From: Jakub Kicinski <kuba@kernel.org>
To: anthony.l.nguyen@intel.com
Cc: Jakub Kicinski <kuba@kernel.org>,
	davem@davemloft.net, pabeni@redhat.com, edumazet@google.com,
	andrew+netdev@lunn.ch, netdev@vger.kernel.org,
	vinschen@redhat.com, alexander.nowlin@intel.com
Subject: Re: [PATCH net 8/8] ixgbe: only access vfinfo and mv_list under RCU lock
Date: Fri, 22 May 2026 17:16:42 -0700	[thread overview]
Message-ID: <20260523001642.1758535-1-kuba@kernel.org> (raw)
In-Reply-To: <20260520183501.3360810-9-anthony.l.nguyen@intel.com>

This is an AI-generated review of your patch. The human sending this
email has considered the AI review valid, or at least plausible.
---
Subject: ixgbe: only access vfinfo and mv_list under RCU lock

This patch drops the spinlock protecting the adapter info in favor of RCU to
avoid lock contention and crashes when setting sriov_numvfs to zero.
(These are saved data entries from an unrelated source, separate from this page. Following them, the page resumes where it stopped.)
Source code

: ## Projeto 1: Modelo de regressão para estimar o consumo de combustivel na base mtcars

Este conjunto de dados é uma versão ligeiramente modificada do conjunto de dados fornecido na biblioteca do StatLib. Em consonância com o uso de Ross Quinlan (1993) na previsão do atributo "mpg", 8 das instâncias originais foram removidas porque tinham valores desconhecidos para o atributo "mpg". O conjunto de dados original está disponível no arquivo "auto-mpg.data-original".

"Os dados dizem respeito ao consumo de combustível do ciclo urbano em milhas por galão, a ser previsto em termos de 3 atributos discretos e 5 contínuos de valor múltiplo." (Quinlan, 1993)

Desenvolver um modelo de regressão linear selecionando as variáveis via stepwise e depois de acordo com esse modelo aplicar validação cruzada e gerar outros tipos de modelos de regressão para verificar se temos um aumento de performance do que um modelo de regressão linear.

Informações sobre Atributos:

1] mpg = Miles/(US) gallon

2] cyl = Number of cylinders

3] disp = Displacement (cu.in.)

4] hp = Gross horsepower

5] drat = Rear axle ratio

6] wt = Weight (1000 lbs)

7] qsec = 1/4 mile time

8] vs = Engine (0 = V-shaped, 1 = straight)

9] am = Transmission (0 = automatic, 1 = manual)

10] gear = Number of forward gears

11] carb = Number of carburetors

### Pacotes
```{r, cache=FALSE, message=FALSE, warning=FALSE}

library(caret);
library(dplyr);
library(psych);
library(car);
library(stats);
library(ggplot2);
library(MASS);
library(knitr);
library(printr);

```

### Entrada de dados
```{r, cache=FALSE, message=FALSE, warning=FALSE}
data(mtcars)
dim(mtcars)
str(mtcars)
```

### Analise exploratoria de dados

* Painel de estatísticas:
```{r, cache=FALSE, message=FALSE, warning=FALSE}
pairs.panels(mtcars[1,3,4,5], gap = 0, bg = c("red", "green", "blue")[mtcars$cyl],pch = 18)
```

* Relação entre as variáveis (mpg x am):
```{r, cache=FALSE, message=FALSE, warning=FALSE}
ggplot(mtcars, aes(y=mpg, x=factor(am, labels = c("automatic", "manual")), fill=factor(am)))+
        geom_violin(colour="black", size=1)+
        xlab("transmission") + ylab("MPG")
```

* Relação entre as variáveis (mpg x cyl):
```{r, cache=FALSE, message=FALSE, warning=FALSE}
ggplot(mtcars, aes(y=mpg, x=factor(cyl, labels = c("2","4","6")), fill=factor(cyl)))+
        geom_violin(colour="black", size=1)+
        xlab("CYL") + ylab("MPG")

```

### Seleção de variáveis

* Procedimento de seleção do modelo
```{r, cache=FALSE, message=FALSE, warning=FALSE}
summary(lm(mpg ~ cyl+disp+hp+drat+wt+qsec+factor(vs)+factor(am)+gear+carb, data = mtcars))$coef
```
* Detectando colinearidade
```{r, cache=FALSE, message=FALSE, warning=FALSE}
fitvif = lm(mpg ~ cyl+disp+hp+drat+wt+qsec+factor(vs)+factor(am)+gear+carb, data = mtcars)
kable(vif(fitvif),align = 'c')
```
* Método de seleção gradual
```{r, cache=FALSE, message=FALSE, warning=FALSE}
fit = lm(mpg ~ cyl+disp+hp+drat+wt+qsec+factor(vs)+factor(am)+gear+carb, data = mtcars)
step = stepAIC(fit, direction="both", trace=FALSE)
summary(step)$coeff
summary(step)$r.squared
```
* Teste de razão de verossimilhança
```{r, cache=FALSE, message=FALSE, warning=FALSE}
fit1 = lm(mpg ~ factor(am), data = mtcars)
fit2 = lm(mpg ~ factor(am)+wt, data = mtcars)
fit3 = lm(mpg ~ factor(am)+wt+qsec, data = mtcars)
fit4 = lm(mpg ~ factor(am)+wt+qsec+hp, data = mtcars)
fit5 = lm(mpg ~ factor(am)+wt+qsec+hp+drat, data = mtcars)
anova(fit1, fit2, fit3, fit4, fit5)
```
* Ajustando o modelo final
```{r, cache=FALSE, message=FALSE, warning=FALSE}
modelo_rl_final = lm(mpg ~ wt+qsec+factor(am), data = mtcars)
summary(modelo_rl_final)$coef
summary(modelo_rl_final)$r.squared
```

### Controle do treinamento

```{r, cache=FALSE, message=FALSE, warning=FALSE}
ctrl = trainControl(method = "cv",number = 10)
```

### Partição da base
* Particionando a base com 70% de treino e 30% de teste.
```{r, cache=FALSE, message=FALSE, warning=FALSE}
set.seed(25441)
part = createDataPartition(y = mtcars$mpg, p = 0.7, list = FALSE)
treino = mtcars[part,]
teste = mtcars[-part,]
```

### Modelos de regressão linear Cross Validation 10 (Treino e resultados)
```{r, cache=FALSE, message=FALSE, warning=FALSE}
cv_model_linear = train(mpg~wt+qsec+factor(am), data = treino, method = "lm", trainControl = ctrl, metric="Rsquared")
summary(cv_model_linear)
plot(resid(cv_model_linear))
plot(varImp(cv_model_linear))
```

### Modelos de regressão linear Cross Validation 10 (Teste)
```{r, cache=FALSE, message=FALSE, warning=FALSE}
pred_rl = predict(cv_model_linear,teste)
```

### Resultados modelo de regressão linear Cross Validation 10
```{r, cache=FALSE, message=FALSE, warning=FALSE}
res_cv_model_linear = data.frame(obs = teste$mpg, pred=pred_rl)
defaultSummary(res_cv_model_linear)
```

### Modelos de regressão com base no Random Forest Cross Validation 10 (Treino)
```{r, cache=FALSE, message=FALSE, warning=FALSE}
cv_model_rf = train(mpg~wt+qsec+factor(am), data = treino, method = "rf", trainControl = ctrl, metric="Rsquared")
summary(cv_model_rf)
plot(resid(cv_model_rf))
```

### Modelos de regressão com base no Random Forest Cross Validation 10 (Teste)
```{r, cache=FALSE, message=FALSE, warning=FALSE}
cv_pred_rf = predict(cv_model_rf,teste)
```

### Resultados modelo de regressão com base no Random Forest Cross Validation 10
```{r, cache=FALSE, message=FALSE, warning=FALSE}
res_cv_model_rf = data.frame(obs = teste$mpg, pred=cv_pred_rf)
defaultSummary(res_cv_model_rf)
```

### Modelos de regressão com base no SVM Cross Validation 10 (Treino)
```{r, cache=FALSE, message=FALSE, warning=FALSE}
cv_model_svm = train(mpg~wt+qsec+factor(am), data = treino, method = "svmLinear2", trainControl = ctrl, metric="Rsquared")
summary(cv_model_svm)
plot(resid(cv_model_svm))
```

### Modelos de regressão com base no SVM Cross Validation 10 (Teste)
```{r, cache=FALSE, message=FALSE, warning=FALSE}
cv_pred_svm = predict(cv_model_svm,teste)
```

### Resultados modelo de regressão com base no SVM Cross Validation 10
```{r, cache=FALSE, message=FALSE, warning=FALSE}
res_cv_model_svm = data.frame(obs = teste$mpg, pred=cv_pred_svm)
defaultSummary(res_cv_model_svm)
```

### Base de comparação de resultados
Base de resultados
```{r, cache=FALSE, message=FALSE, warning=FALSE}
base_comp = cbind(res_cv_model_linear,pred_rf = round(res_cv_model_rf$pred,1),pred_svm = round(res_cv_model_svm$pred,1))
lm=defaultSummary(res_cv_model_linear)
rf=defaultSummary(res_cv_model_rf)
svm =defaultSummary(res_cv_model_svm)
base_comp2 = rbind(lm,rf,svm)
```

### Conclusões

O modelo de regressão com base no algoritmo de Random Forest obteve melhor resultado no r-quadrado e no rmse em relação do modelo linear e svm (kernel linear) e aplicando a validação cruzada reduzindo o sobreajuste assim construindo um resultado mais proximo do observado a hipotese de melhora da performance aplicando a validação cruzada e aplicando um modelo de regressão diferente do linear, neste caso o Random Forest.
It
modifies the accesses to vfinfo and mv_list across the driver to use RCU
primitives.

> diff --git a/drivers/net/ethernet/intel/ixgbe/ixgbe_main.c b/drivers/net/ethernet/intel/ixgbe/ixgbe_main.c
> index 2646ee6f295f0..d82c7dfc6580a 100644
> --- a/drivers/net/ethernet/intel/ixgbe/ixgbe_main.c
> +++ b/drivers/net/ethernet/intel/ixgbe/ixgbe_main.c
[ ... ]
> @@ -8309,9 +8340,15 @@ static void ixgbe_check_for_bad_vf(struct ixgbe_adapter *adapter)
>  
>  	/* check status reg for all VFs owned by this PF */
>  	for (vf = 0; vf < adapter->num_vfs; ++vf) {
> -		struct pci_dev *vfdev = adapter->vfinfo[vf].vfdev;
> +		struct vf_data_storage *vfinfo;
> +		struct pci_dev *vfdev = NULL;
>  		u16 status_reg;
>  
> +		rcu_read_lock();
> +		vfinfo = rcu_dereference(adapter->vfinfo);
> +		if (vfinfo)
> +			vfdev = vfinfo[vf].vfdev;
> +		rcu_read_unlock();
>  		if (!vfdev)
>  			continue;
>  		pci_read_config_word(vfdev, PCI_STATUS, &status_reg);

[Severity: High]
Is it safe to dereference vfdev outside the RCU read-side critical
section? By dropping the RCU read lock before calling pci_read_config_word(),
the grace period can expire and a concurrent execution of
ixgbe_disable_sriov() could free the pci_dev object, resulting in a
use-after-free.

[ ... ]
> @@ -10071,20 +10114,26 @@ static int handle_redirect_action(struct ixgbe_adapter *adapter, int ifindex,
>  {
>  	struct ixgbe_ring_feature *vmdq = &adapter->ring_feature[RING_F_VMDQ];
>  	unsigned int num_vfs = adapter->num_vfs, vf;
> +	struct vf_data_storage *vfinfo;
>  	struct netdev_nested_priv priv;
>  	struct upper_walk_data data;
>  	struct net_device *upper;
>  
>  	/* redirect to a SRIOV VF */
> -	for (vf = 0; vf < num_vfs; ++vf) {
> -		upper = pci_get_drvdata(adapter->vfinfo[vf].vfdev);
> -		if (upper->ifindex == ifindex) {
> -			*queue = vf * __ALIGN_MASK(1, ~vmdq->mask);
> -			*action = vf + 1;
> -			*action <<= ETHTOOL_RX_FLOW_SPEC_RING_VF_OFF;
> -			return 0;
> +	rcu_read_lock();
> +	vfinfo = rcu_dereference(adapter->vfinfo);
> +	if (vfinfo)
> +		for (vf = 0; vf < num_vfs; ++vf) {

[Severity: High]
Does reading adapter->num_vfs outside the RCU lock create a time-of-check to
time-of-use (TOCTOU) race? If SR-IOV is disabled and rapidly re-enabled, a
reader can cache an older, larger num_vfs value before acquiring the RCU
lock, but then fetch the newer, smaller vfinfo array. Iterating up to the old
num_vfs would then cause an out-of-bounds memory access.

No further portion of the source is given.